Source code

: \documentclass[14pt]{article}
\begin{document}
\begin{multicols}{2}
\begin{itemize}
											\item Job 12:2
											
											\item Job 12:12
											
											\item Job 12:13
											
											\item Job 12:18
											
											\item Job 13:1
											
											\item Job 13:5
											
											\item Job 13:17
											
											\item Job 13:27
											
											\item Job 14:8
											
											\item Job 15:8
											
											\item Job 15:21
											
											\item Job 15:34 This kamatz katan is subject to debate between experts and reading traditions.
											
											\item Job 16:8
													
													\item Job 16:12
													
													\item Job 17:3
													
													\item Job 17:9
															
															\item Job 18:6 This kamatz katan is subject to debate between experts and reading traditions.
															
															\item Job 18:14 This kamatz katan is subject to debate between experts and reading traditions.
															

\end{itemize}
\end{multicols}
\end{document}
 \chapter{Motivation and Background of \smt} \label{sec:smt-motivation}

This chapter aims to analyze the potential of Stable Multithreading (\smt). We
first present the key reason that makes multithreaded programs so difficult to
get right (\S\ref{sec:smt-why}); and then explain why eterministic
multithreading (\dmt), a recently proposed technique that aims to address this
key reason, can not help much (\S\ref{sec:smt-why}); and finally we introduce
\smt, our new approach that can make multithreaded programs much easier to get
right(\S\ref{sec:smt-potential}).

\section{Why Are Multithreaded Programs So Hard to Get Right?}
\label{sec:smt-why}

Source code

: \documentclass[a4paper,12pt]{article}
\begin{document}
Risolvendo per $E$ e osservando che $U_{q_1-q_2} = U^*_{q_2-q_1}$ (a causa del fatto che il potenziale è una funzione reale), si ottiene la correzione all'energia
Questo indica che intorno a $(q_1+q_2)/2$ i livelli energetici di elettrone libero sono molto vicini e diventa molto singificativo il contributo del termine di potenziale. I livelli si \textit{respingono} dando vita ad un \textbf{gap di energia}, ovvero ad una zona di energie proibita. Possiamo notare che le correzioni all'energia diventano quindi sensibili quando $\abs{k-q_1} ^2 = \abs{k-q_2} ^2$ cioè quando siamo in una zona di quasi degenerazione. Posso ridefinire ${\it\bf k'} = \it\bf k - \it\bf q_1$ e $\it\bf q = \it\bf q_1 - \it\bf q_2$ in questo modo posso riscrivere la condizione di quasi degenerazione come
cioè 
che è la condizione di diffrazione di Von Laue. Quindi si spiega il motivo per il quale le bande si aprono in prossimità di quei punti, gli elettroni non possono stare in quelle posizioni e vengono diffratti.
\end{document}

════

◆ **What is being asked**
Nothing is to be left out; every record above must be repeated exactly.

◆ **Answer for the task**
Source code

: \documentclass[14pt]{article}
\begin{document}
\begin{multicols}{2}
\begin{itemize}
											\item Job 12:2
											
											\item Job 12:12
											
											\item Job 12:13
											
											\item Job 12:18
											
											\item Job 13:1
											
											\item Job 13:5
											
											\item Job 13:17
											
											\item Job 13:27
											
											\item Job 14:8
											
											\item Job 15:8
											
											\item Job 15:21
											
											\item Job 15:34 This kamatz katan is subject to debate between experts and reading traditions.
											
											\item Job 16:8
													
													\item Job 16:12
													
													\item Job 17:3
													
													\item Job 17:9
															
															\item Job 18:6 This kamatz katan is subject to debate between experts and reading traditions.
															
															\item Job 18:14 This kamatz katan is subject to debate between experts and reading traditions.
															

\end{itemize}
\end{multicols}
\end{document}
 \chapter{Motivation and Background of \smt} \label{sec:smt-motivation}

This chapter aims to analyze the potential of Stable Multithreading (\smt). We
first present the key reason that makes multithreaded programs so difficult to
get right (\S\ref{sec:smt-why}); and then explain why eterministic
multithreading (\dmt), a recently proposed technique that aims to address this
key reason, can not help much (\S\ref{sec:smt-why}); and finally we introduce
\smt, our new approach that can make multithreaded programs much easier to get
right(\S\ref{sec:smt-potential}).

\section{Why Are Multithreaded Programs So Hard to Get Right?}
\label{sec:smt-why}

Source code

: \documentclass[a4paper,12pt]{article}
\begin{document}
Risolvendo per $E$ e osservando che $U_{q_1-q_2} = U^*_{q_2-q_1}$ (a causa del fatto che il potenziale è una funzione reale), si ottiene la correzione all'energia
Questo indica che intorno a $(q_1+q_2)/2$ i livelli energetici di elettrone libero sono molto vicini e diventa molto singificativo il contributo del termine di potenziale. I livelli si \textit{respingono} dando vita ad un \textbf{gap di energia}, ovvero ad una zona di energie proibita. Possiamo notare che le correzioni all'energia diventano quindi sensibili quando $\abs{k-q_1} ^2 = \abs{k-q_2} ^2$ cioè quando siamo in una zona di quasi degenerazione. Posso ridefinire ${\it\bf k'} = \it\bf k - \it\bf q_1$ e $\it\bf q = \it\bf q_1 - \it\bf q_2$ in questo modo posso riscrivere la condizione di quasi degenerazione come
cioè 
che è la condizione di diffrazione di Von Laue. Quindi si spiega il motivo per il quale le bande si aprono in prossimità di quei punti, gli elettroni non possono stare in quelle posizioni e vengono diffratti.
\end{document}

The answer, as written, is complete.